Heat oil in saucepan over medium heat. Add sauce and simmer, stirring constantly, 3 to 5 minutes. Sauce should be of pourable consistency. If too thick, add more soaking liquid. Let stand 10 minutes before using.

Advertisement

ENCHILADAS

Heat oil in small skillet over medium-high heat. Place tortillas, 1 at a time, in hot oil with tongs, frying 2 seconds per side. Tortillas should stay pliable; over-frying will make them tough. Drain on paper towels.

Put 1/2 of chicken, cheese, green onions and Caramelized Onions, if using, down middle of each tortilla. Carefully roll up tortilla around filling and place seam side down in baking dish large enough to hold 12 enchiladas.

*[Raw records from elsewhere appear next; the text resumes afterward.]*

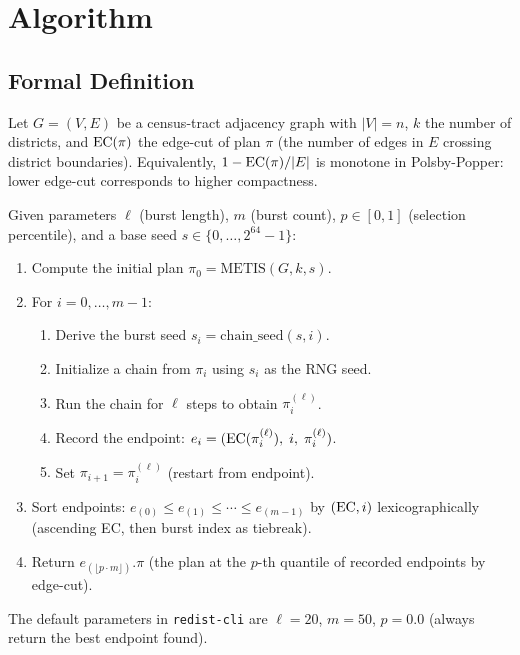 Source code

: \section{Algorithm}
\label{sec:algorithm}

\subsection{Formal Definition}

Let $G = (V, E)$ be a census-tract adjacency graph with $|V| = n$,
$k$ the number of districts, and $\ec(\pi)$ the edge-cut of plan $\pi$
(the number of edges in $E$ crossing district boundaries).
Equivalently, $1 - \ec(\pi)/|E|$ is monotone in Polsby-Popper: lower
edge-cut corresponds to higher compactness.

\begin{definition}[\shb{}]
\label{def:short-burst}
Given parameters $\ell$ (burst length), $m$ (burst count), $p \in [0, 1]$
(selection percentile), and a base seed $s \in \{0, \ldots, 2^{64}-1\}$:
\begin{enumerate}
\item Compute the initial plan $\pi_0 = \mathrm{METIS}(G, k, s)$.
\item For $i = 0, \ldots, m-1$:
  \begin{enumerate}
  \item Derive the burst seed $s_i = \mathrm{chain\_seed}(s, i)$.
  \item Initialize a \recom{} chain from $\pi_i$ using $s_i$ as the RNG seed.
  \item Run the chain for $\ell$ steps to obtain $\pi_i^{(\ell)}$.
  \item Record the endpoint: $e_i = (\ec(\pi_i^{(\ell)}),\; i,\; \pi_i^{(\ell)})$.
  \item Set $\pi_{i+1} = \pi_i^{(\ell)}$ (restart from endpoint).
  \end{enumerate}
\item Sort endpoints: $e_{(0)} \leq e_{(1)} \leq \cdots \leq e_{(m-1)}$
      by $(\ec, i)$ lexicographically (ascending EC, then burst index as tiebreak).
\item Return $e_{(\lfloor p \cdot m \rfloor)}.\pi$ (the plan at the $p$-th
      quantile of recorded endpoints by edge-cut).
\end{enumerate}
\end{definition}

The default parameters in \texttt{redist-cli} are $\ell = 20$, $m = 50$,
$p = 0.0$ (always return the best endpoint found).

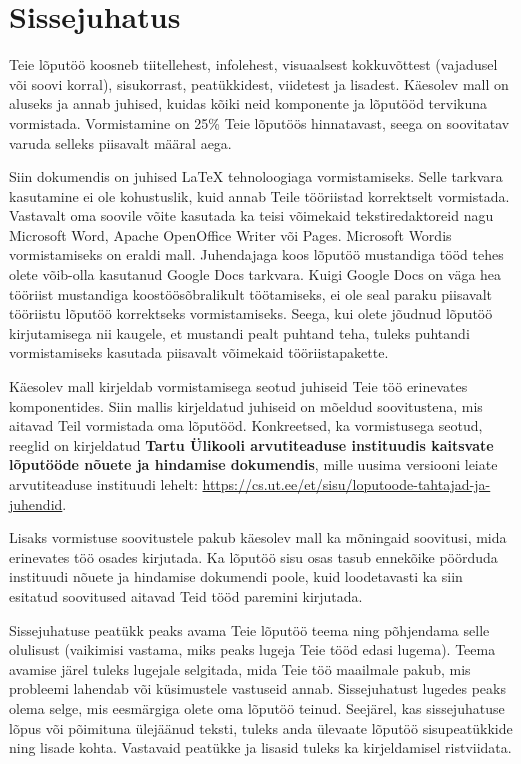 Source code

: \section{Sissejuhatus} \label{sissejuhatus}

Teie lõputöö koosneb tiitellehest, infolehest, visuaalsest kokkuvõttest (vajadusel või soovi korral), sisukorrast, peatükkidest, viidetest ja lisadest. Käesolev mall on aluseks ja annab juhised, kuidas kõiki neid komponente ja lõputööd tervikuna vormistada. Vormistamine on 25\% Teie lõputöös hinnatavast, seega on soovitatav varuda selleks piisavalt määral aega.

Siin dokumendis on juhised LaTeX tehnoloogiaga vormistamiseks. Selle tarkvara kasutamine ei ole kohustuslik, kuid annab Teile tööriistad korrektselt vormistada. Vastavalt oma soovile võite kasutada ka teisi võimekaid tekstiredaktoreid nagu Microsoft Word, Apache OpenOffice Writer või Pages. Microsoft Wordis vormistamiseks on eraldi mall. Juhendajaga koos lõputöö mustandiga tööd tehes olete võib-olla kasutanud Google Docs tarkvara. Kuigi Google Docs on väga hea tööriist mustandiga koostöösõbralikult töötamiseks, ei ole seal paraku piisavalt tööriistu lõputöö korrektseks vormistamiseks. Seega, kui olete jõudnud lõputöö kirjutamisega nii kaugele, et mustandi pealt puhtand teha, tuleks puhtandi vormistamiseks kasutada piisavalt võimekaid tööriistapakette.

Käesolev mall kirjeldab vormistamisega seotud juhiseid Teie töö erinevates komponentides. Siin mallis kirjeldatud juhiseid on mõeldud soovitustena, mis aitavad Teil vormistada oma lõputööd. Konkreetsed, ka vormistusega seotud, reeglid on kirjeldatud \textbf{Tartu Ülikooli arvutiteaduse instituudis kaitsvate lõputööde nõuete ja hindamise dokumendis}, mille uusima versiooni leiate arvutiteaduse instituudi lehelt: \url{https://cs.ut.ee/et/sisu/loputoode-tahtajad-ja-juhendid}.

Lisaks vormistuse soovitustele pakub käesolev mall ka mõningaid soovitusi, mida erinevates töö osades kirjutada. Ka lõputöö sisu osas tasub ennekõike pöörduda instituudi nõuete ja hindamise dokumendi poole, kuid loodetavasti ka siin esitatud soovitused aitavad Teid tööd paremini kirjutada.

Sissejuhatuse peatükk peaks avama Teie lõputöö teema ning põhjendama selle olulisust (vaikimisi vastama, miks peaks lugeja Teie tööd edasi lugema). Teema avamise järel tuleks lugejale selgitada, mida Teie töö maailmale pakub, mis probleemi lahendab või küsimustele vastuseid annab. Sissejuhatust lugedes peaks olema selge, mis eesmärgiga olete oma lõputöö teinud. Seejärel, kas sissejuhatuse lõpus või põimituna ülejäänud teksti, tuleks anda ülevaate lõputöö sisupeatükkide ning lisade kohta. Vastavaid peatükke ja lisasid tuleks ka kirjeldamisel ristviidata.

When all are rolled, pour Red Sauce over top. Sprinkle with queso anejo and olives, chiles and/or potatoes if using. Cover with foil. Bake at 350 degrees 20 minutes. Remove from oven and let stand 5 minutes before serving. Top each serving with dollop of crema if desired.

12 enchiladas. Each enchilada without Caramelized Onions, olives, chiles or potatoes:

342 calories; 808 mg sodium; 51 mg cholesterol; 23 grams fat; 18 grams carbohydrates; 18 grams protein; 2.31 grams fiber.